8. Open questions for Stephen

These are the items we need his input on before locking the v2 instrument.

  1. Archetype labels and definitions. Are the five archetypes the right cut for the LatAm market he sees, or does he split CTV operators from FAST aggregators differently?
  2. Pillar weights per archetype. The weights in Section 4.3 are our draft. Stephen has more reps; his calibration will sharpen these materially.
  3. Item-bank gaps. The Curation and Tech pillars are the lightest. Stephen has named Curation as his consulting territory in prior conversation. Is there anything he wants in or out of the operator-facing instrument so it does not compete with his strategy work?
  4. Anchors per item. For Mode B (expert-anchored) launch, we need cohort medians for each item. Stephen names three to five reference operators per archetype whose responses set the anchors.
  5. Players, vendors, and competitors to name. Which FAST platforms, CTV networks, agencies, and diagnostic vendors does he want anchored in the benchmark anchors and the recommendation playbooks (or held back).
  6. Geographic scope for the first wave. Do we field Mexico plus US Hispanic only, or full LatAm, or LatAm plus Iberia. Affects sample size requirements.
  7. Publishing cadence and venue. Quarterly or biannually. Industry-publication partnership candidate, or self-published under his masthead.
  8. Naming. "Streaming Health Diagnostic" is descriptive but generic. v2 deserves a name that travels. Stephen's call.

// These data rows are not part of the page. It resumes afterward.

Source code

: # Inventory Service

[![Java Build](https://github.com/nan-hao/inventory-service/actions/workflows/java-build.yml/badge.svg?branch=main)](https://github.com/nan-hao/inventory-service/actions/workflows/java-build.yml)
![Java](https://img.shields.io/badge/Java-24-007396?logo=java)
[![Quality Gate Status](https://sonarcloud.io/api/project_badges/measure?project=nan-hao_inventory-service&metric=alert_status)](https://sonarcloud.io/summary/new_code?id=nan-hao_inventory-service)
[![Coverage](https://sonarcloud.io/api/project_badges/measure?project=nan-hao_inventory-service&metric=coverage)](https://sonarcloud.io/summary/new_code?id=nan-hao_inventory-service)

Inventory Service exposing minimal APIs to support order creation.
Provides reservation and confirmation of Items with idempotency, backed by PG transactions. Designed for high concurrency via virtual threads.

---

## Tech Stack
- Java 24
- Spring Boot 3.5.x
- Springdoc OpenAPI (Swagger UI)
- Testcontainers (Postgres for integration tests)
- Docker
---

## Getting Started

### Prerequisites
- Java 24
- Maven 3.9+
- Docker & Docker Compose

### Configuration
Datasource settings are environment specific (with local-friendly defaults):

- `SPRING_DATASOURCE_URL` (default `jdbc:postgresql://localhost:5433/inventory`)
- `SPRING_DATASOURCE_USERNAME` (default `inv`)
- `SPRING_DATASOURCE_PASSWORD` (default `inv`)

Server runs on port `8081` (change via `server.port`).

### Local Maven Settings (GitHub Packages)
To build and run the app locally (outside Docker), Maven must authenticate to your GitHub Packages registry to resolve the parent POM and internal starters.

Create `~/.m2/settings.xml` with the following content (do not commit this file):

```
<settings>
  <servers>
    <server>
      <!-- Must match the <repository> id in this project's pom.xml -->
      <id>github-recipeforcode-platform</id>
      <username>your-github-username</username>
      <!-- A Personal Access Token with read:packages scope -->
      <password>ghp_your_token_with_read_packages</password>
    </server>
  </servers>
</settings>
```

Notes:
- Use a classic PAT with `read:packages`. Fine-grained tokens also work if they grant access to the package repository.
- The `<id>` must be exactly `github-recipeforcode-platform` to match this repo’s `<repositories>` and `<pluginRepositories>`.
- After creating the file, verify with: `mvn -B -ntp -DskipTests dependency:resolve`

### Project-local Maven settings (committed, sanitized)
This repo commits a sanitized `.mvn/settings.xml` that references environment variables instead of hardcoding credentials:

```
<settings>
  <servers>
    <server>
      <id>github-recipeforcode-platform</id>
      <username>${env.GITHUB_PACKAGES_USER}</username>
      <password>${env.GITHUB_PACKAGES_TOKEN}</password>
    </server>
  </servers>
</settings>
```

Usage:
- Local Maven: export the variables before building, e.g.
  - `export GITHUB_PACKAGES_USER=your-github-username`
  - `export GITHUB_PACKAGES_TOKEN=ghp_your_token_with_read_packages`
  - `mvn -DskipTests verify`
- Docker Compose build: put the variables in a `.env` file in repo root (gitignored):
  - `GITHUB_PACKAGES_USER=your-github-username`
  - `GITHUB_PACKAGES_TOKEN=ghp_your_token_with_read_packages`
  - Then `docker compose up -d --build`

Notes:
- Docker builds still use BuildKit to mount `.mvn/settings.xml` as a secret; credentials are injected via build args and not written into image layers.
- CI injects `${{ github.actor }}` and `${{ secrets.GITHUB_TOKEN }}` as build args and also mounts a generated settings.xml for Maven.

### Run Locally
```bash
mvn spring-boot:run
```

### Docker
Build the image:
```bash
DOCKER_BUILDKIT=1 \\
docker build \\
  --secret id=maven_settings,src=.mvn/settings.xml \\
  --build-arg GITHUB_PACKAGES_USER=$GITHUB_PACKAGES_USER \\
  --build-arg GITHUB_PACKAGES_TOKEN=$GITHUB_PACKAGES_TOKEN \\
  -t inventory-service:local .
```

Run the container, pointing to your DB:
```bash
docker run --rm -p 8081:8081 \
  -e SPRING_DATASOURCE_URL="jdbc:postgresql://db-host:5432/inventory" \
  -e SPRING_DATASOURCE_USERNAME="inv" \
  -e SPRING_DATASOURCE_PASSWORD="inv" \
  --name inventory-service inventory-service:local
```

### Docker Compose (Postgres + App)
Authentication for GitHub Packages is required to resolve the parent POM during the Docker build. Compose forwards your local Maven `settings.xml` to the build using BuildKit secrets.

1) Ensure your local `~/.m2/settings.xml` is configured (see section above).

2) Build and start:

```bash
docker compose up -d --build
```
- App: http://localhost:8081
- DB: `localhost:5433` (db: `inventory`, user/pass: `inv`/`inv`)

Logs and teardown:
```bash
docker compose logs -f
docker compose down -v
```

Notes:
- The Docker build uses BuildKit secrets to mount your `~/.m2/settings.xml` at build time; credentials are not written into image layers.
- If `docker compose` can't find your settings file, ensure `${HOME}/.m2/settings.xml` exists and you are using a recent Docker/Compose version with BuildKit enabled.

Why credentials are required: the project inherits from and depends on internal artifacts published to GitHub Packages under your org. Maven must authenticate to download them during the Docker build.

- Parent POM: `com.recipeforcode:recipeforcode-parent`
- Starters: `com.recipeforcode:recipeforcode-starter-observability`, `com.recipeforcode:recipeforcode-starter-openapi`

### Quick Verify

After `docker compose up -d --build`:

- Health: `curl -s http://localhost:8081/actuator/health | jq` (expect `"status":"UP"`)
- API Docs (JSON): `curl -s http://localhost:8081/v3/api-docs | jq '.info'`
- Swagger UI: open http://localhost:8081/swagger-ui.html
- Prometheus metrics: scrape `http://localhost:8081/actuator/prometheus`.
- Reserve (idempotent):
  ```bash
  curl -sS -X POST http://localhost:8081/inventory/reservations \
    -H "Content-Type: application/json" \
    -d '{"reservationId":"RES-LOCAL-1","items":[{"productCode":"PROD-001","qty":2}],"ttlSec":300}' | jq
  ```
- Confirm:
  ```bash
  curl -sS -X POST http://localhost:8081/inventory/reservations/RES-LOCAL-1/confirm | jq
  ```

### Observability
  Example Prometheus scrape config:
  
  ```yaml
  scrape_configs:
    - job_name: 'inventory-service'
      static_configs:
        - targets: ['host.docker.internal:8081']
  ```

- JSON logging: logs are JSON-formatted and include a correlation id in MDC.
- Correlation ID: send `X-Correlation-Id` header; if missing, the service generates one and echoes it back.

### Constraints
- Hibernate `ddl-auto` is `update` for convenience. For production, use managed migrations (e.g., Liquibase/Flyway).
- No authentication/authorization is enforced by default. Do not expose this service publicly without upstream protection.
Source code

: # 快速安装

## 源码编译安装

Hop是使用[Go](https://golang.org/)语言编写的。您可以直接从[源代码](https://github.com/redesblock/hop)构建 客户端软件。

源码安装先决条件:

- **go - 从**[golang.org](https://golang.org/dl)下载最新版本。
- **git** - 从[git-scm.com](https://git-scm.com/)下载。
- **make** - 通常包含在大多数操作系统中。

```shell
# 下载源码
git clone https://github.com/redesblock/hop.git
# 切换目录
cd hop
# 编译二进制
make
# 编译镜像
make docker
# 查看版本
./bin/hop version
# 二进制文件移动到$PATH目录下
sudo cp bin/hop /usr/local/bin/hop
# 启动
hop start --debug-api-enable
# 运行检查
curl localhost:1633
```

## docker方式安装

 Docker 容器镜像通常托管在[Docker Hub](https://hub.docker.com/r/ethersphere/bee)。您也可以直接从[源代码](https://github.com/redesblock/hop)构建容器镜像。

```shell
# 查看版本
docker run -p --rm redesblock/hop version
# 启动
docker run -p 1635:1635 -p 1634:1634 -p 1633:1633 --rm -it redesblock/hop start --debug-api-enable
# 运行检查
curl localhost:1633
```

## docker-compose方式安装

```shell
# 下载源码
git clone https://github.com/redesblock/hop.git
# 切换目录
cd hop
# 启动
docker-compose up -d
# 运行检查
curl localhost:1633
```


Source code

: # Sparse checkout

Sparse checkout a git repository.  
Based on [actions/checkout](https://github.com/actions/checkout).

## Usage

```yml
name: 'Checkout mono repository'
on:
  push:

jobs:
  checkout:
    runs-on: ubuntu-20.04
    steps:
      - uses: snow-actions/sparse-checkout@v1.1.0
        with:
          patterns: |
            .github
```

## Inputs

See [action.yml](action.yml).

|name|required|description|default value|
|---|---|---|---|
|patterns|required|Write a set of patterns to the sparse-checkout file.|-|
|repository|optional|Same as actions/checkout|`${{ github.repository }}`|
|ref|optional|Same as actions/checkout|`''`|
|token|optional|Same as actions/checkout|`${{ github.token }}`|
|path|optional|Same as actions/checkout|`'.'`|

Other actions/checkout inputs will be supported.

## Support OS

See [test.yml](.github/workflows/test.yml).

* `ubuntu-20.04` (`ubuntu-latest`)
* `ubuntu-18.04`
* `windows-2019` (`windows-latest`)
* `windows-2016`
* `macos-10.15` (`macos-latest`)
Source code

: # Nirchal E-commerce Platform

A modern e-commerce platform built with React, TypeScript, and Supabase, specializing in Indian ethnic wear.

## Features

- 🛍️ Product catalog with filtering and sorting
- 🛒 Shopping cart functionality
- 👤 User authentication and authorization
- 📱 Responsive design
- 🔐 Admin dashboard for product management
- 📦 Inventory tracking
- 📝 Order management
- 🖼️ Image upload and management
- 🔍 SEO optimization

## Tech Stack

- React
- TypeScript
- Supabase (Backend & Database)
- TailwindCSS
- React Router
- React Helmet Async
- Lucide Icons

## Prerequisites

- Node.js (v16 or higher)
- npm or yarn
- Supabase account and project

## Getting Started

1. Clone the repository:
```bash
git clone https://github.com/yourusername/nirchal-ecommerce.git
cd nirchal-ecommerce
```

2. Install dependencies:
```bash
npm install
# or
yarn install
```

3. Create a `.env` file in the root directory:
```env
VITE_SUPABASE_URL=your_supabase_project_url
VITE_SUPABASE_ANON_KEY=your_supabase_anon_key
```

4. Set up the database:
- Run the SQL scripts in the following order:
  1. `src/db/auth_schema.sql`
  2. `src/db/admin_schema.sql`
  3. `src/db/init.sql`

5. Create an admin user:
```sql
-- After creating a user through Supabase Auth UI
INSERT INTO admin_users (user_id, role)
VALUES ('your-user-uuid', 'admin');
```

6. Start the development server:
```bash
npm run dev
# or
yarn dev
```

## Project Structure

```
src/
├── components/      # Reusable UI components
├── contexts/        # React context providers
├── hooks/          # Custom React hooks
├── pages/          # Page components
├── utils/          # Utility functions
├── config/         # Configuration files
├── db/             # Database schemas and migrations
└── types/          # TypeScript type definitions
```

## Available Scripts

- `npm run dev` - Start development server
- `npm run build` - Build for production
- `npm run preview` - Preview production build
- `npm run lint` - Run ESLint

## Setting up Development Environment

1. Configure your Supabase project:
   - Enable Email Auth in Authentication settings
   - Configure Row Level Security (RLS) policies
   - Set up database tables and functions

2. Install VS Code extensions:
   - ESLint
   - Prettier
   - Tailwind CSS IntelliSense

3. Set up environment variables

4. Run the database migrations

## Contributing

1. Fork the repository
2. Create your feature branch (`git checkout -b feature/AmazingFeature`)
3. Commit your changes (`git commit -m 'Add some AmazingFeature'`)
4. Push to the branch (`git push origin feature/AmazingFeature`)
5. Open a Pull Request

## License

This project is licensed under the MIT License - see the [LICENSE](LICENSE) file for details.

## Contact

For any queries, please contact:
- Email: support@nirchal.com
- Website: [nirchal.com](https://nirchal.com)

9. What we are not changing yet

v2 is a methodology document. The interface stays close to v0.1 visually so Stephen can see the upgrade without redesigning the surface. After Stephen approves the methodology, we ship the UI rebuild as a second sprint. Order matters: methodology then surface, not the reverse.

10. Next steps

  1. Stephen review of this document. One to two weeks. Async written feedback plus one 30-minute call to walk the methodology.
  2. Instrument lock. Item bank, archetype weights, anchors set. Two weeks after Stephen sign-off.
  3. Mode B anchor panel. Three to five reference operators per archetype interviewed for anchor-setting. Two to three weeks.
  4. UI rebuild. Next.js page with segmentation, branching, full item bank, paid-tier gating. Three to four weeks.
  5. Soft launch cohort. First 20 operators recruited through Stephen's warm network. Four weeks.
  6. First publication. Q3 2026 LatAm FAST and CTV Health Report v0.1, published under Stephen's name with ESS as research partner.

End-to-end from this document to the first publication: roughly 12 weeks if Stephen's review lands within two weeks. That puts publication on track for late August or early September 2026. See q3-2026-deployment-plan-en.md and the Spanish equivalent for the operational plan and the costs.